● **Problem to solve**:
For each line of the data that includes the word "https", copy the line.

- - - -

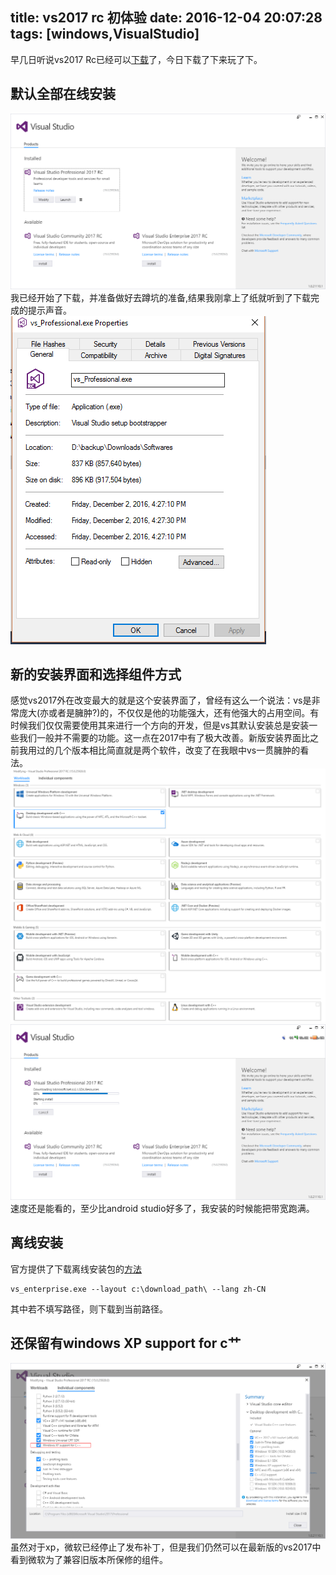 title: vs2017 rc 初体验
date: 2016-12-04 20:07:28
tags: [windows,VisualStudio]
---
早几日听说vs2017 Rc已经可以[下载](https://www.visualstudio.com/vs/visual-studio-2017-rc/)了，今日下载了下来玩了下。
## 默认全部在线安装
![一个在线安装的安装程序](/uploads/2016-12-04_1.png "全新的在线安装的安装程序")
我已经开始了下载，并准备做好去蹲坑的准备,结果我刚拿上了纸就听到了下载完成的提示声音。
![837 kb](/uploads/2016-12-04_2.png "大小仅仅有837 kb")
<!--more-->
## 新的安装界面和选择组件方式
感觉vs2017外在改变最大的就是这个安装界面了，曾经有这么一个说法：vs是非常庞大(亦或者是臃肿?)的，不仅仅是他的功能强大，还有他强大的占用空间。有时候我们仅仅需要使用其来进行一个方向的开发，但是vs其默认安装总是安装一些我们一般并不需要的功能。这一点在2017中有了极大改善。新版安装界面比之前我用过的几个版本相比简直就是两个软件，改变了在我眼中vs一贯臃肿的看法。
![默认的分组](/uploads/2016-12-04_6.png "默认的分组")
![安装时下载的界面与速度](/uploads/2016-12-04_4.png "安装中...")
速度还是能看的，至少比android studio好多了，我安装的时候能把带宽跑满。

## 离线安装
官方提供了下载离线安装包的[方法](https://www.visualstudio.com/zh-CN/news/releasenotes/vs2017-relnotes#a-idwillow-anew-installation-experience)
  ```
  vs_enterprise.exe --layout c:\download_path\ --lang zh-CN
  ```
其中若不填写路径，则下载到当前路径。


## 还保留有windows XP support for c艹
![windows XP support for c++](/uploads/2016-12-04_5.png)
虽然对于xp，微软已经停止了发布补丁，但是我们仍然可以在最新版的vs2017中看到微软为了兼容旧版本所保修的组件。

- - - -

● **Written solution**:
早几日听说vs2017 Rc已经可以[下载](https://www.visualstudio.com/vs/visual-studio-2017-rc/)了，今日下载了下来玩了下。
官方提供了下载离线安装包的[方法](https://www.visualstudio.com/zh-CN/news/releasenotes/vs2017-relnotes#a-idwillow-anew-installation-experience)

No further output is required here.